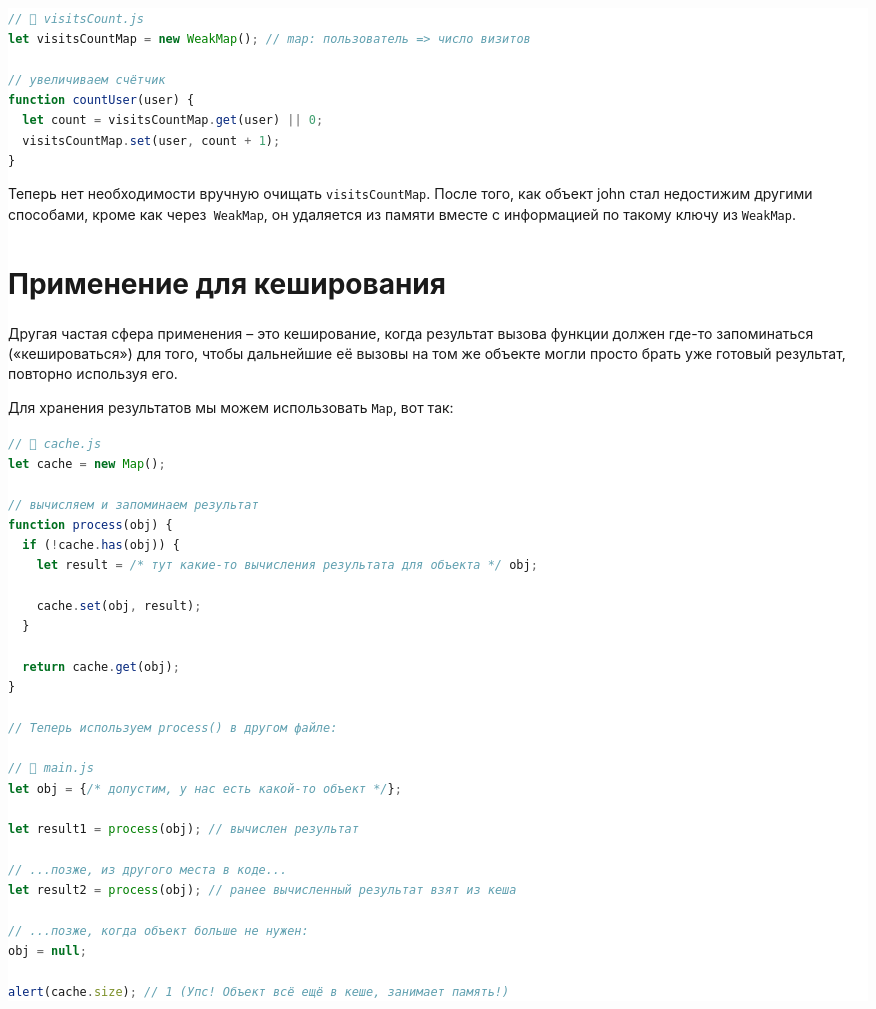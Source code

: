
 ```JavaScript
// 📁 visitsCount.js
let visitsCountMap = new WeakMap(); // map: пользователь => число визитов

// увеличиваем счётчик
function countUser(user) {
  let count = visitsCountMap.get(user) || 0;
  visitsCountMap.set(user, count + 1);
}
```

Теперь нет необходимости вручную очищать `visitsCountMap`.
После того, как объект john стал недостижим другими способами, кроме как через` WeakMap`, он удаляется из памяти вместе с информацией по такому ключу из `WeakMap`.

# Применение для кеширования

Другая частая сфера применения – это кеширование, когда результат вызова функции должен где-то запоминаться («кешироваться») для того, чтобы дальнейшие её вызовы на том же объекте могли просто брать уже готовый результат, повторно используя его.

Для хранения результатов мы можем использовать `Map`, вот так:

```JavaScript
// 📁 cache.js
let cache = new Map();

// вычисляем и запоминаем результат
function process(obj) {
  if (!cache.has(obj)) {
    let result = /* тут какие-то вычисления результата для объекта */ obj;

    cache.set(obj, result);
  }

  return cache.get(obj);
}

// Теперь используем process() в другом файле:

// 📁 main.js
let obj = {/* допустим, у нас есть какой-то объект */};

let result1 = process(obj); // вычислен результат

// ...позже, из другого места в коде...
let result2 = process(obj); // ранее вычисленный результат взят из кеша

// ...позже, когда объект больше не нужен:
obj = null;

alert(cache.size); // 1 (Упс! Объект всё ещё в кеше, занимает память!)
```
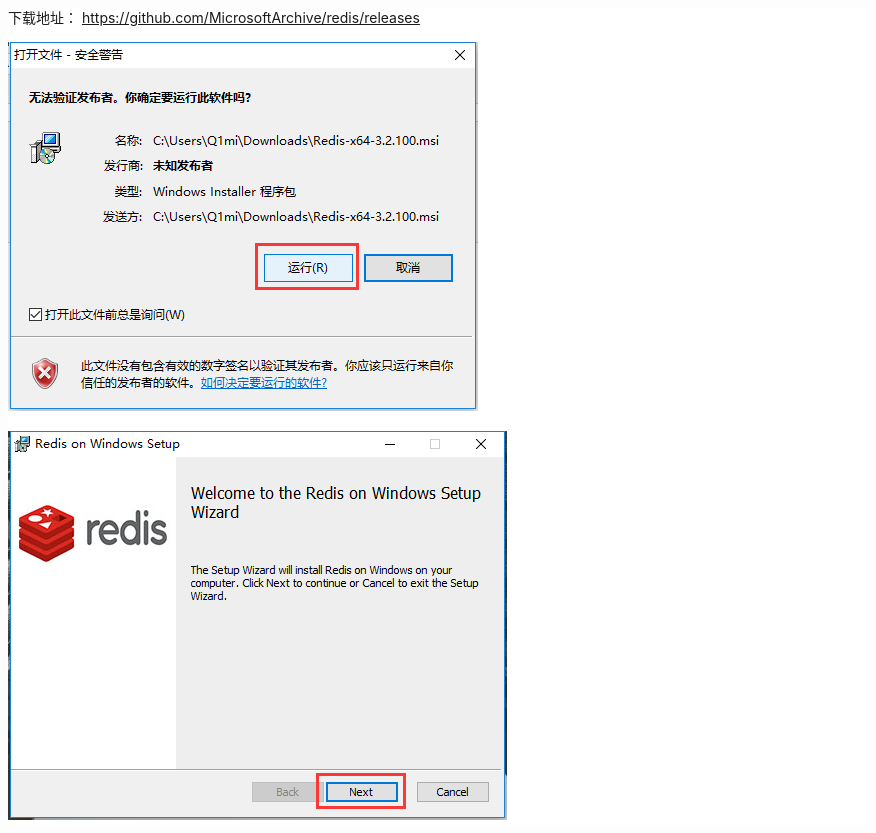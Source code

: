 下载地址： https://github.com/MicrosoftArchive/redis/releases

 ![img](assets/867021-20190120213315530-199992307.png)

![img](assets/867021-20190120213337245-1919434508.png)
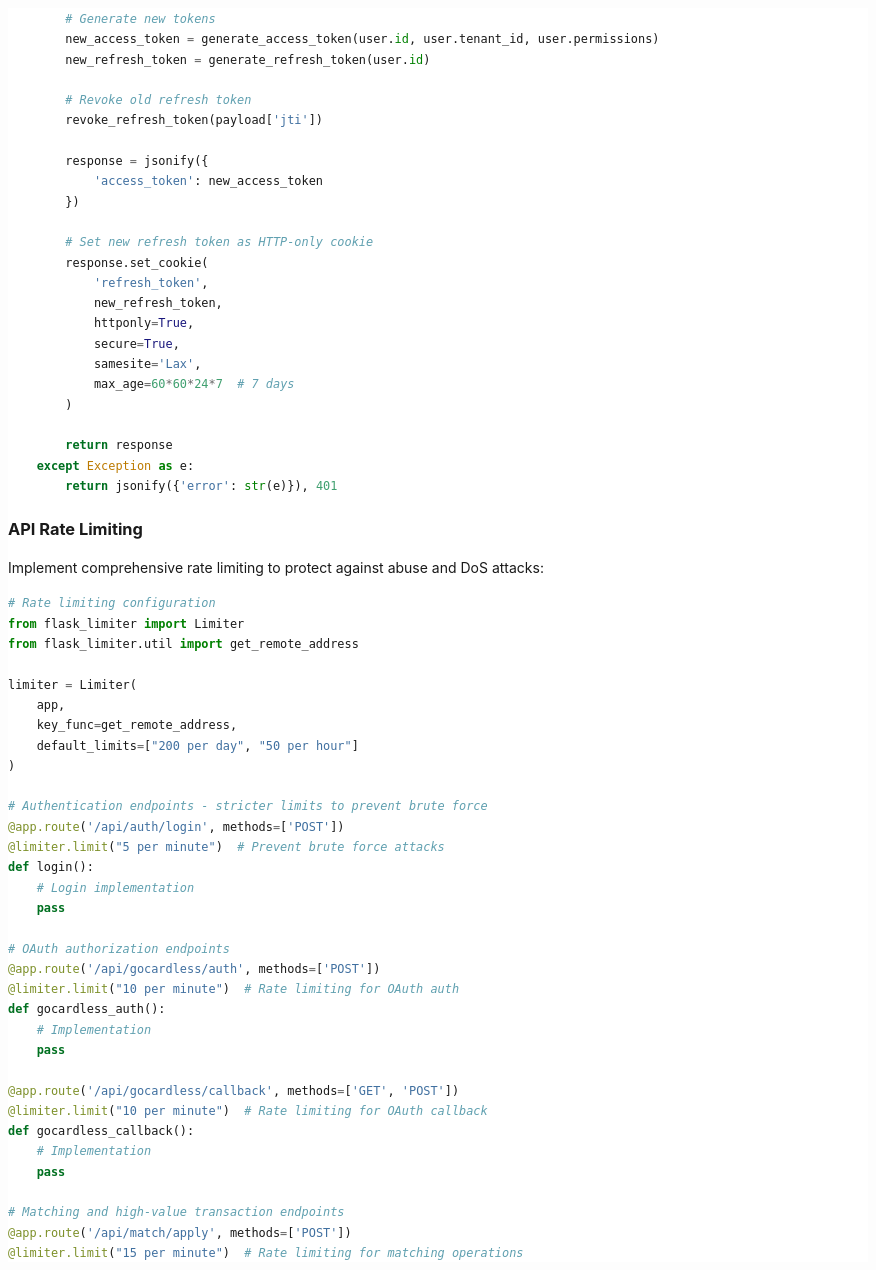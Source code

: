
 ```python
        # Generate new tokens
        new_access_token = generate_access_token(user.id, user.tenant_id, user.permissions)
        new_refresh_token = generate_refresh_token(user.id)
        
        # Revoke old refresh token
        revoke_refresh_token(payload['jti'])
        
        response = jsonify({
            'access_token': new_access_token
        })
        
        # Set new refresh token as HTTP-only cookie
        response.set_cookie(
            'refresh_token',
            new_refresh_token,
            httponly=True,
            secure=True,
            samesite='Lax',
            max_age=60*60*24*7  # 7 days
        )
        
        return response
    except Exception as e:
        return jsonify({'error': str(e)}), 401
```

### API Rate Limiting

Implement comprehensive rate limiting to protect against abuse and DoS attacks:

```python
# Rate limiting configuration
from flask_limiter import Limiter
from flask_limiter.util import get_remote_address

limiter = Limiter(
    app,
    key_func=get_remote_address,
    default_limits=["200 per day", "50 per hour"]
)

# Authentication endpoints - stricter limits to prevent brute force
@app.route('/api/auth/login', methods=['POST'])
@limiter.limit("5 per minute")  # Prevent brute force attacks
def login():
    # Login implementation
    pass

# OAuth authorization endpoints
@app.route('/api/gocardless/auth', methods=['POST'])
@limiter.limit("10 per minute")  # Rate limiting for OAuth auth
def gocardless_auth():
    # Implementation
    pass

@app.route('/api/gocardless/callback', methods=['GET', 'POST'])
@limiter.limit("10 per minute")  # Rate limiting for OAuth callback
def gocardless_callback():
    # Implementation
    pass

# Matching and high-value transaction endpoints
@app.route('/api/match/apply', methods=['POST'])
@limiter.limit("15 per minute")  # Rate limiting for matching operations
```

□ □ □ □ □ □ □

» **Task directions**: An exact reproduction of the material above is needed, without its pictures.

» **Solved exercise**:
Source code

:
 ```JavaScript
// 📁 visitsCount.js
let visitsCountMap = new WeakMap(); // map: пользователь => число визитов

// увеличиваем счётчик
function countUser(user) {
  let count = visitsCountMap.get(user) || 0;
  visitsCountMap.set(user, count + 1);
}
```

Теперь нет необходимости вручную очищать `visitsCountMap`.
После того, как объект john стал недостижим другими способами, кроме как через` WeakMap`, он удаляется из памяти вместе с информацией по такому ключу из `WeakMap`.

# Применение для кеширования

Другая частая сфера применения – это кеширование, когда результат вызова функции должен где-то запоминаться («кешироваться») для того, чтобы дальнейшие её вызовы на том же объекте могли просто брать уже готовый результат, повторно используя его.

Для хранения результатов мы можем использовать `Map`, вот так:

```JavaScript
// 📁 cache.js
let cache = new Map();

// вычисляем и запоминаем результат
function process(obj) {
  if (!cache.has(obj)) {
    let result = /* тут какие-то вычисления результата для объекта */ obj;

    cache.set(obj, result);
  }

  return cache.get(obj);
}

// Теперь используем process() в другом файле:

// 📁 main.js
let obj = {/* допустим, у нас есть какой-то объект */};

let result1 = process(obj); // вычислен результат

// ...позже, из другого места в коде...
let result2 = process(obj); // ранее вычисленный результат взят из кеша

// ...позже, когда объект больше не нужен:
obj = null;

alert(cache.size); // 1 (Упс! Объект всё ещё в кеше, занимает память!)
```
Source code

: 下载地址： https://github.com/MicrosoftArchive/redis/releases

 ![img](assets/867021-20190120213315530-199992307.png)

![img](assets/867021-20190120213337245-1919434508.png)
Source code

:
 ```python
        # Generate new tokens
        new_access_token = generate_access_token(user.id, user.tenant_id, user.permissions)
        new_refresh_token = generate_refresh_token(user.id)
        
        # Revoke old refresh token
        revoke_refresh_token(payload['jti'])
        
        response = jsonify({
            'access_token': new_access_token
        })
        
        # Set new refresh token as HTTP-only cookie
        response.set_cookie(
            'refresh_token',
            new_refresh_token,
            httponly=True,
            secure=True,
            samesite='Lax',
            max_age=60*60*24*7  # 7 days
        )
        
        return response
    except Exception as e:
        return jsonify({'error': str(e)}), 401
```

### API Rate Limiting

Implement comprehensive rate limiting to protect against abuse and DoS attacks:

```python
# Rate limiting configuration
from flask_limiter import Limiter
from flask_limiter.util import get_remote_address

limiter = Limiter(
    app,
    key_func=get_remote_address,
    default_limits=["200 per day", "50 per hour"]
)

# Authentication endpoints - stricter limits to prevent brute force
@app.route('/api/auth/login', methods=['POST'])
@limiter.limit("5 per minute")  # Prevent brute force attacks
def login():
    # Login implementation
    pass

# OAuth authorization endpoints
@app.route('/api/gocardless/auth', methods=['POST'])
@limiter.limit("10 per minute")  # Rate limiting for OAuth auth
def gocardless_auth():
    # Implementation
    pass

@app.route('/api/gocardless/callback', methods=['GET', 'POST'])
@limiter.limit("10 per minute")  # Rate limiting for OAuth callback
def gocardless_callback():
    # Implementation
    pass

# Matching and high-value transaction endpoints
@app.route('/api/match/apply', methods=['POST'])
@limiter.limit("15 per minute")  # Rate limiting for matching operations
```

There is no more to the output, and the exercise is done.